Exercise objective: The line containing "When a change" opens the span to copy, and the last line of the records below closes it. Write out that span exactly.

Raw data:
....
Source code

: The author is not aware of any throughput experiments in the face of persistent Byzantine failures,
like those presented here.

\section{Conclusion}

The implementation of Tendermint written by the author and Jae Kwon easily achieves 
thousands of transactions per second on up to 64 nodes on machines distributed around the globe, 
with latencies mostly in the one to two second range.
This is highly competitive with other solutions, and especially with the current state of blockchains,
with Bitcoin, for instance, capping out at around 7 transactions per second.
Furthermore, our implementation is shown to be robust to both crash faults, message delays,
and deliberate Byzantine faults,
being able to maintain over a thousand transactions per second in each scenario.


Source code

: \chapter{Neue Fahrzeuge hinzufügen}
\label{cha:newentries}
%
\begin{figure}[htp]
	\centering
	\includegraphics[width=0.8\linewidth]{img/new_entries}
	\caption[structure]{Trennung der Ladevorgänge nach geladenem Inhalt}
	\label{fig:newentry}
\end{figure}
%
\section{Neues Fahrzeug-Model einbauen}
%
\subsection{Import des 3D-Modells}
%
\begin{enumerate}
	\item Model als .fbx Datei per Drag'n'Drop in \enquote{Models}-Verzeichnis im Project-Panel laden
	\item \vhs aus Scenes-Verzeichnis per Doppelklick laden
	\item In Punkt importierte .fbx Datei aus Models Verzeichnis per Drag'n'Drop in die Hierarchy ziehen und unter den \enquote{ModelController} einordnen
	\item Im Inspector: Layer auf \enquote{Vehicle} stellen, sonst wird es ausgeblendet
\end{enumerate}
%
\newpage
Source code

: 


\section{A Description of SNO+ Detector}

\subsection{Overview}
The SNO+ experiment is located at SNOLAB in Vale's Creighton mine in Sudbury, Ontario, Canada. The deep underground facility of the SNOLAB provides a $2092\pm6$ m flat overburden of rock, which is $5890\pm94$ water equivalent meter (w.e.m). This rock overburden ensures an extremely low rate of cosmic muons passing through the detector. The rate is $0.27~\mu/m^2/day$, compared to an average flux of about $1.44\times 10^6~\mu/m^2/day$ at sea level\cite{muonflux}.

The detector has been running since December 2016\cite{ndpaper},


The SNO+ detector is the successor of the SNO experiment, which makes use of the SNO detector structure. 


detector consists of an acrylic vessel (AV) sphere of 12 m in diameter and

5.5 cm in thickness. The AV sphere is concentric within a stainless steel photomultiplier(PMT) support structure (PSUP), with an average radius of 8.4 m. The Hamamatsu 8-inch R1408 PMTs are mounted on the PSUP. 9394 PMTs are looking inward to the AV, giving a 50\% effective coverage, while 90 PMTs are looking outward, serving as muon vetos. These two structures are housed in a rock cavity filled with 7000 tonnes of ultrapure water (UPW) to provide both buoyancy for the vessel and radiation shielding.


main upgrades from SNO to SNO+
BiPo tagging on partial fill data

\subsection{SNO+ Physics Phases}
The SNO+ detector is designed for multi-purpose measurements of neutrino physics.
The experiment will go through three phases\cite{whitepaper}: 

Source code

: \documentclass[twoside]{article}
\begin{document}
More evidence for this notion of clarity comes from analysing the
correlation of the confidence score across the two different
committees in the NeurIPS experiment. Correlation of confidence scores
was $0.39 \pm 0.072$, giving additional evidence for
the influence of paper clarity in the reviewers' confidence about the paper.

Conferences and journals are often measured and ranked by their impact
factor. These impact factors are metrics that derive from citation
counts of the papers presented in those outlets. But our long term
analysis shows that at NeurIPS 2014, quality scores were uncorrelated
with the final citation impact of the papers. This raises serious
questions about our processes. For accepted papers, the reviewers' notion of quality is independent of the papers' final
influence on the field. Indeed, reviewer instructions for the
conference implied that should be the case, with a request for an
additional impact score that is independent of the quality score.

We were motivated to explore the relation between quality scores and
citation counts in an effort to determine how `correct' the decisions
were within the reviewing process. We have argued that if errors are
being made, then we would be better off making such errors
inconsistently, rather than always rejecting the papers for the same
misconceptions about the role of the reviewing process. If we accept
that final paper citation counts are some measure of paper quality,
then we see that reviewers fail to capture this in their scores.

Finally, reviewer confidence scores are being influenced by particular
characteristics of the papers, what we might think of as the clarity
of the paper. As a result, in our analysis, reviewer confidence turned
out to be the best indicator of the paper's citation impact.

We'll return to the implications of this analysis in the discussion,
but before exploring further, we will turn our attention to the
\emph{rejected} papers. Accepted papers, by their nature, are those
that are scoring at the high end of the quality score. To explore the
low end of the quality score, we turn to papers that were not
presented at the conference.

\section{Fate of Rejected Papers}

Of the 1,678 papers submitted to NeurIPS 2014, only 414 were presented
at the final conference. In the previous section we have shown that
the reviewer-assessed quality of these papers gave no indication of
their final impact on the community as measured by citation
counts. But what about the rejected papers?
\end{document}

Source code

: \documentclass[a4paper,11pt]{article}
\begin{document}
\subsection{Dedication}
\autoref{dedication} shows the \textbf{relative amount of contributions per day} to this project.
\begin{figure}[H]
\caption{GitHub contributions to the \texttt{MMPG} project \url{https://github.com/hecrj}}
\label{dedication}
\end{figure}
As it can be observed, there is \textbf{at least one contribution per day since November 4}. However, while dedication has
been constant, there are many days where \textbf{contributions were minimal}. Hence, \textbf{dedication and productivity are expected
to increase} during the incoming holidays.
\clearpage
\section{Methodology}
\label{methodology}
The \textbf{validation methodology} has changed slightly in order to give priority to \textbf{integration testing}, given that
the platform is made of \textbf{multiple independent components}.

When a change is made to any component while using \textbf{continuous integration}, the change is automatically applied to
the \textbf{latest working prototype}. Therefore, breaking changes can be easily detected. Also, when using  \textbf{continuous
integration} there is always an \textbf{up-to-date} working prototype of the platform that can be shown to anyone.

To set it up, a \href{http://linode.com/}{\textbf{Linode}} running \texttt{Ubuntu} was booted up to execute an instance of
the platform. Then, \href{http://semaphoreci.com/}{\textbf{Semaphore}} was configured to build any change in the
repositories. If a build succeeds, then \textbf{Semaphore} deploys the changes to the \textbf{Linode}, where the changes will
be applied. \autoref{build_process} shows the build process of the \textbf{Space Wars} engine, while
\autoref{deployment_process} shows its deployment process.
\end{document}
....
Task solution:
When a change is made to any component while using \textbf{continuous integration}, the change is automatically applied to
the \textbf{latest working prototype}. Therefore, breaking changes can be easily detected. Also, when using  \textbf{continuous
integration} there is always an \textbf{up-to-date} working prototype of the platform that can be shown to anyone.

To set it up, a \href{http://linode.com/}{\textbf{Linode}} running \texttt{Ubuntu} was booted up to execute an instance of
the platform. Then, \href{http://semaphoreci.com/}{\textbf{Semaphore}} was configured to build any change in the
repositories. If a build succeeds, then \textbf{Semaphore} deploys the changes to the \textbf{Linode}, where the changes will
be applied. \autoref{build_process} shows the build process of the \textbf{Space Wars} engine, while
\autoref{deployment_process} shows its deployment process.
\end{document}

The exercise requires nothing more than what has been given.